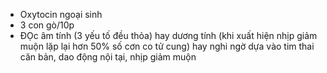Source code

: - Oxytocin ngoại sinh  
- 3 con gò/10p  
- ĐỌc âm tính (3 yếu tố đều thỏa) hay dương tính (khi xuất hiện nhịp giảm muộn lặp lại hơn 50% số cơn co tử cung) hay nghi ngờ dựa vào tim thai căn bản, dao động nội tại, nhịp giảm muộn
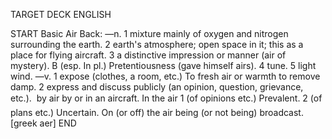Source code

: TARGET DECK
ENGLISH

START
Basic
Air
Back: —n. 1 mixture mainly of oxygen and nitrogen surrounding the earth. 2 earth's atmosphere; open space in it; this as a place for flying aircraft. 3 a distinctive impression or manner (air of mystery). B (esp. In pl.) Pretentiousness (gave himself airs). 4 tune. 5 light wind. —v. 1 expose (clothes, a room, etc.) To fresh air or warmth to remove damp. 2 express and discuss publicly (an opinion, question, grievance, etc.).  by air by or in an aircraft. In the air 1 (of opinions etc.) Prevalent. 2 (of plans etc.) Uncertain. On (or off) the air being (or not being) broadcast. [greek aer]
END
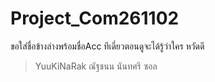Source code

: # Project_Com261102 
ขอใส่ชื่อข้างล่างพร้อมชื่อAcc ทีเดี่ยวตอนดูจะได้รู้ว่าใคร
หวัดดี





>YuuKiNaRak ณัฐชนน นันทศรี ซอล
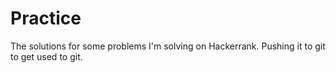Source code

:# Practice
The solutions for some problems I'm solving on Hackerrank.
Pushing it to git to get used to git.
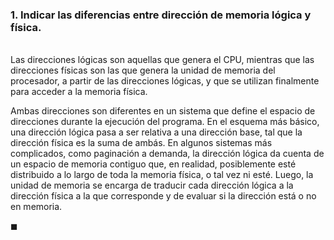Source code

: ### 1. Indicar las diferencias entre dirección de memoria lógica y física.

\
Las direcciones lógicas son aquellas que genera el CPU, mientras que las direcciones físicas son las que genera la unidad de memoria del procesador, a partir de las direcciones lógicas, y que se utilizan finalmente para acceder a la memoria física. 

Ambas direcciones son diferentes en un sistema que define el espacio de direcciones durante la ejecución del programa. En el esquema más básico, una dirección lógica pasa a ser relativa a una dirección base, tal que la dirección física es la suma de ambás. En algunos sistemas más complicados, como paginación a demanda, la dirección lógica da cuenta de un espacio de memoria contiguo que, en realidad, posiblemente esté distribuido a lo largo de toda la memoria física, o tal vez ni esté. Luego, la unidad de memoria se encarga de traducir cada dirección lógica a la dirección física a la que corresponde y de evaluar si la dirección está o no en memoria.

$\blacksquare$

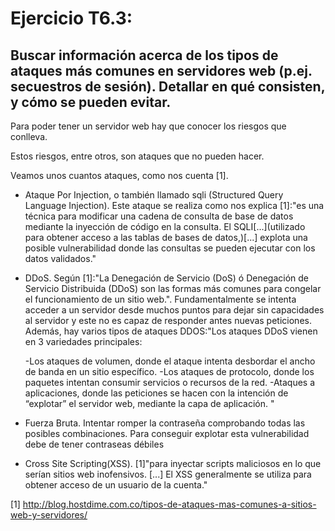 # Ejercicio T6.3:
## Buscar información acerca de los tipos de ataques más comunes en servidores web (p.ej. secuestros de sesión). Detallar en qué consisten, y cómo se pueden evitar. 

Para poder tener un servidor web hay que conocer los riesgos que conlleva.

Estos riesgos, entre otros, son ataques que no pueden hacer.

Veamos unos cuantos ataques, como nos cuenta [1].

- Ataque Por Injection, o también llamado sqli (Structured Query Language Injection). Este ataque se 
realiza como nos explica [1]:"es una técnica para modificar una cadena de consulta de base de datos mediante la inyección de código en la consulta. El SQLI[...](utilizado para obtener acceso a las tablas de bases de datos,)[...] explota una posible vulnerabilidad donde las consultas se pueden ejecutar con los datos validados."

- DDoS. Según [1]:"La Denegación de Servicio (DoS) ó Denegación de Servicio Distribuida (DDoS) son las formas más comunes para congelar el funcionamiento de un sitio web.". Fundamentalmente se intenta acceder a un servidor desde muchos puntos para dejar sin capacidades al servidor y este no es capaz de responder antes 
nuevas peticiones. Además, hay varios tipos de ataques DDOS:"Los ataques DDoS vienen en 3 variedades principales:

    -Los ataques de volumen, donde el ataque intenta desbordar el ancho de banda en un sitio específico.
    -Los ataques de protocolo, donde los paquetes intentan consumir servicios o recursos de la red.
    -Ataques a aplicaciones, donde las peticiones se hacen con la intención de “explotar” el servidor web,      mediante la capa de aplicación.
"

- Fuerza Bruta. Intentar romper la contraseña comprobando todas las posibles combinaciones. Para 
conseguir explotar esta vulnerabilidad debe de tener contraseas débiles

- Cross Site Scripting(XSS). [1]"para inyectar scripts maliciosos en lo que serían sitios web inofensivos.
[...] El XSS generalmente se utiliza para obtener acceso de un usuario de la cuenta." 

[1] http://blog.hostdime.com.co/tipos-de-ataques-mas-comunes-a-sitios-web-y-servidores/
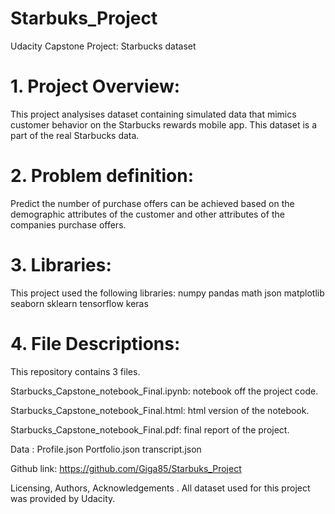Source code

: # Starbuks_Project
Udacity Capstone Project: Starbucks dataset

# 1. Project Overview:
This project analysises dataset containing simulated data that mimics customer behavior on the Starbucks rewards mobile app. This dataset is a part of the real Starbucks data.

# 2. Problem definition:

Predict the number of purchase offers can be achieved based on the demographic attributes of the customer and other attributes of the companies purchase offers.

# 3. Libraries:

This project used the following libraries:
numpy
pandas
math
json
matplotlib
seaborn
sklearn
tensorflow
keras

# 4. File Descriptions:

This repository contains 3 files.

Starbucks_Capstone_notebook_Final.ipynb: notebook off the project code.

Starbucks_Capstone_notebook_Final.html: html version of the notebook.

Starbucks_Capstone_notebook_Final.pdf: final report of the project.

Data :
Profile.json
Portfolio.json
transcript.json 

Github link:
https://github.com/Giga85/Starbuks_Project

Licensing, Authors, Acknowledgements .
All dataset used for this project was provided by Udacity.
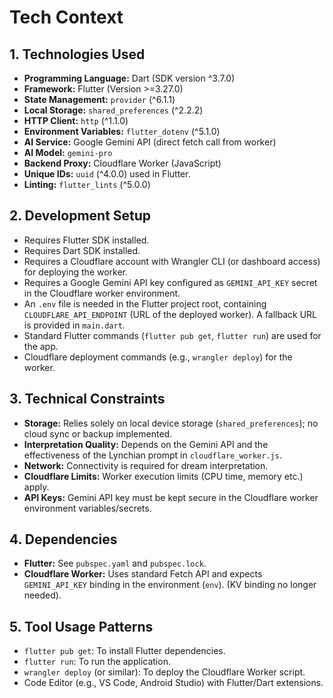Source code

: # Tech Context

## 1. Technologies Used

*   **Programming Language:** Dart (SDK version ^3.7.0)
*   **Framework:** Flutter (Version >=3.27.0)
*   **State Management:** `provider` (^6.1.1)
*   **Local Storage:** `shared_preferences` (^2.2.2)
*   **HTTP Client:** `http` (^1.1.0)
*   **Environment Variables:** `flutter_dotenv` (^5.1.0)
*   **AI Service:** Google Gemini API (direct fetch call from worker)
*   **AI Model:** `gemini-pro`
*   **Backend Proxy:** Cloudflare Worker (JavaScript)
*   **Unique IDs:** `uuid` (^4.0.0) used in Flutter.
*   **Linting:** `flutter_lints` (^5.0.0)

## 2. Development Setup

*   Requires Flutter SDK installed.
*   Requires Dart SDK installed.
*   Requires a Cloudflare account with Wrangler CLI (or dashboard access) for deploying the worker.
*   Requires a Google Gemini API key configured as `GEMINI_API_KEY` secret in the Cloudflare worker environment.
*   An `.env` file is needed in the Flutter project root, containing `CLOUDFLARE_API_ENDPOINT` (URL of the deployed worker). A fallback URL is provided in `main.dart`.
*   Standard Flutter commands (`flutter pub get`, `flutter run`) are used for the app.
*   Cloudflare deployment commands (e.g., `wrangler deploy`) for the worker.

## 3. Technical Constraints

*   **Storage:** Relies solely on local device storage (`shared_preferences`); no cloud sync or backup implemented.
*   **Interpretation Quality:** Depends on the Gemini API and the effectiveness of the Lynchian prompt in `cloudflare_worker.js`.
*   **Network:** Connectivity is required for dream interpretation.
*   **Cloudflare Limits:** Worker execution limits (CPU time, memory etc.) apply.
*   **API Keys:** Gemini API key must be kept secure in the Cloudflare worker environment variables/secrets.

## 4. Dependencies

*   **Flutter:** See `pubspec.yaml` and `pubspec.lock`.
*   **Cloudflare Worker:** Uses standard Fetch API and expects `GEMINI_API_KEY` binding in the environment (`env`). (KV binding no longer needed).

## 5. Tool Usage Patterns

*   `flutter pub get`: To install Flutter dependencies.
*   `flutter run`: To run the application.
*   `wrangler deploy` (or similar): To deploy the Cloudflare Worker script.
*   Code Editor (e.g., VS Code, Android Studio) with Flutter/Dart extensions. 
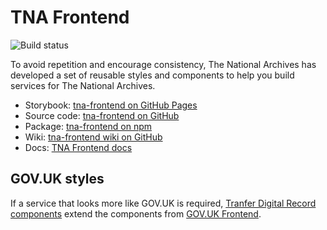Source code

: # TNA Frontend

![Build status](https://img.shields.io/github/actions/workflow/status/nationalarchives/tna-frontend/tests.yml?style=flat-square&event=push&branch=main)

To avoid repetition and encourage consistency, The National Archives has developed a set of reusable styles and components to help you build services for The National Archives.

- Storybook: [tna-frontend on GitHub Pages](https://nationalarchives.github.io/tna-frontend/)
- Source code: [tna-frontend on GitHub](https://github.com/nationalarchives/tna-frontend)
- Package: [tna-frontend on npm](https://www.npmjs.com/package/@nationalarchives/frontend)
- Wiki: [tna-frontend wiki on GitHub](https://github.com/nationalarchives/tna-frontend/wiki)
- Docs: [TNA Frontend docs](https://nationalarchives.github.io/tna-frontend-docs/)

## GOV.UK styles

If a service that looks more like GOV.UK is required, [Tranfer Digital Record components](https://github.com/nationalarchives/tdr-components) extend the components from [GOV.UK Frontend](https://frontend.design-system.service.gov.uk/).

EXERCISE PROMPT: Only one stretch of the entries above is needed: the lines from the one containing "no longer needed)." through the one containing "- Source code: [tna-frontend". Copy it exactly, without the pictures.

SOLUTION TO THE PROBLEM:
*   **Cloudflare Worker:** Uses standard Fetch API and expects `GEMINI_API_KEY` binding in the environment (`env`). (KV binding no longer needed).

## 5. Tool Usage Patterns

*   `flutter pub get`: To install Flutter dependencies.
*   `flutter run`: To run the application.
*   `wrangler deploy` (or similar): To deploy the Cloudflare Worker script.
*   Code Editor (e.g., VS Code, Android Studio) with Flutter/Dart extensions. 
Source code

: # TNA Frontend

![Build status](https://img.shields.io/github/actions/workflow/status/nationalarchives/tna-frontend/tests.yml?style=flat-square&event=push&branch=main)

To avoid repetition and encourage consistency, The National Archives has developed a set of reusable styles and components to help you build services for The National Archives.

- Storybook: [tna-frontend on GitHub Pages](https://nationalarchives.github.io/tna-frontend/)
- Source code: [tna-frontend on GitHub](https://github.com/nationalarchives/tna-frontend)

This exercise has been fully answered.